1. Data gathering via web scraping
2. HTML basics
3. Data gathering via web APIs
4. JSON file format

### Learning Outcomes

At the end of this lecture, you should be able to:

* list the different dynamic sources of data
* explain what HTML is and its basic structure
* make HTTP requests using python
* traverse the HTML document tree
* perform web scraping at an introductory level
* describe and process the JSON file format
* perform rudimentary data acquisition using Web APIs



---

# Data Acquisition

So far, we have looked at how we can acquire data from pre-prepared Excel and text files in the CSV format. We also saw how we can use pandas clipboard facility to paste and build data frames. 

We also experienced that much of the data does not come in tidy formats that are prepared and ready for data analysis. For this we learned a number of techniques that help us to wrangle and tidy our data into shape. 

Now we are going to look at two additional sources of data that are dynamic and will require the combination of all the techniques we learned previously, such as wrangling, merging, aggregation, as well as some new skills. 

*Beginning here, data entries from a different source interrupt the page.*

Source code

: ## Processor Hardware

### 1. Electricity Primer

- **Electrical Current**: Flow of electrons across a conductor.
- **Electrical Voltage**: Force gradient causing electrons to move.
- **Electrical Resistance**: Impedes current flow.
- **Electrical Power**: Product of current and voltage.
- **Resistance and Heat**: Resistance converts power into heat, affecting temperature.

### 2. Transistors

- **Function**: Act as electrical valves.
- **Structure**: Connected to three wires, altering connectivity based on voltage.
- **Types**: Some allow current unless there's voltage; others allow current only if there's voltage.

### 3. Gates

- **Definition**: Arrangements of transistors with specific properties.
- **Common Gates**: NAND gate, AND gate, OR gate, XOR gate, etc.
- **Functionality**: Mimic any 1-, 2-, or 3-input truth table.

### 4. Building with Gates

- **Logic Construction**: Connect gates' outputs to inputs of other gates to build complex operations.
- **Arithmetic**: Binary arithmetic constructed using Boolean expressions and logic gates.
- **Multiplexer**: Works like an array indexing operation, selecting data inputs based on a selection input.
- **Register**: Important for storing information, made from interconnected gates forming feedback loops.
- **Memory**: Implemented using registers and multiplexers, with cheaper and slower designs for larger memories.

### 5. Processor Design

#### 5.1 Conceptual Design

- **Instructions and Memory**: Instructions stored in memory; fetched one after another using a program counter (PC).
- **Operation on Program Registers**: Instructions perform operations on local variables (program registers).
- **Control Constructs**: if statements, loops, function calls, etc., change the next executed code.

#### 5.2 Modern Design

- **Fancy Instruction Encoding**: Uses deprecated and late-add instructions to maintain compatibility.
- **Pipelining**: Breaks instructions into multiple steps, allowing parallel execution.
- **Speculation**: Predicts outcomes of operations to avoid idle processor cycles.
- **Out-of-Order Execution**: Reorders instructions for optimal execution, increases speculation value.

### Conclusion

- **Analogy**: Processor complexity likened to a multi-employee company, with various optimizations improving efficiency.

It is becoming common these days that data is acquired from multiple sources and merged into a single dataset. The data sources that are increasingly becoming the backbone of many analytics and information systems are web based.

This section considers how data can be read (scraped) from web pages (HTML documents), and how data can be retrieved from web servers using their application program interfaces (APIs).

# 1. Web scraping

Often when we need to acquire data, web pages are a great resource to turn to. Many websites make data available on their web pages for viewing in a browser, but do not make it conveniently downloadable as an easily machine-readable format like JSON, CSV, or XML. Because of this, we sometimes need to employ web scraping techniques.

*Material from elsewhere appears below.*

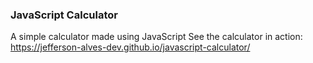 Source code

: ### JavaScript Calculator

A simple calculator made using JavaScript
See the calculator in action: https://jefferson-alves-dev.github.io/javascript-calculator/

The term "web scraping" refers to an application or script that processes HTML pages. This is done in order to extract data embedded in HTML for manipulation. 

Web scraping applications in effect simulate a person viewing a website with a browser.

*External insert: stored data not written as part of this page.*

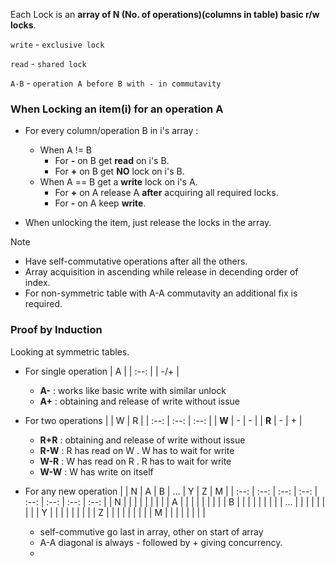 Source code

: Each Lock is an **array of N (No. of operations)(columns in table) basic r/w locks**.

`write` - `exclusive lock`

`read`  - `shared lock`

`A-B`   - `operation A before B with - in commutavity`

### When Locking an item(i) for an operation A

   - For every column/operation B in i's array :
     - When A != B
       - For **-** on B get **read** on i's B.
       - For **+** on B get **NO** lock on i's B.
     - When A == B get a **write** lock on i's A.
       - For **+** on A release A **after** acquiring all required locks.
       - For **-** on A keep **write**.
         
   - When unlocking the item, just release the locks in the array.

> [!NOTE]
> - Have self-commutative operations after all the others.
> - Array acquisition in ascending while release in decending order of index. 
> - For non-symmetric table with A-A commutavity an additional fix is required.

### Proof by Induction
Looking at symmetric tables.

- For single operation
  | A | 
  | :--: |
  | -/+ |
  + **A-** : works like basic write with similar unlock
  + **A+** : obtaining and release of write without issue
  
- For two operations
  | | W | R |
  | :--: | :--: | :--: |
  | **W** | - | - | 
  | **R** | - | + |
  
  + **R+R** : obtaining and release of write without issue
  + **R-W** : R has read on W . W has to wait for write
  + **W-R** : W has read on R . R has to wait for write
  + **W-W** : W has write on itself

- For any new operation
  | | N | A | B | ... | Y | Z | M |
  | :--: | :--: | :--: | :--: | :--: | :--: | :--: | :--: |
  | N | | | | | | | |
  | A | | | | | | | |
  | B | | | | | | | |
  | ... | | | | | | | |
  | Y | | | | | | | |
  | Z | | | | | | | |
  | M | | | | | | | |
  
  + self-commutive go last in array, other on start of array
  + A-A diagonal is always - followed by + giving concurrency.
  +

Our task then becomes writing scripts that can traverse the structure of HTML documents and locate the particular piece of data we need.

## HTML

#### What is HTML?

HTML is a markup language (not a programming language) for describing web documents (web pages).

    HTML stands for Hyper Text Markup Language
    A markup language is a set of markup tags
    HTML documents are described by HTML tags
    Each HTML tag describes different document content

HTML pages consist of elements. Elements are marked up by tags, and the tags may have attributes inside them which describe how the content should be rendered by web browsers. The initial tag specifies the type of the document so that the browsers render the content correctly.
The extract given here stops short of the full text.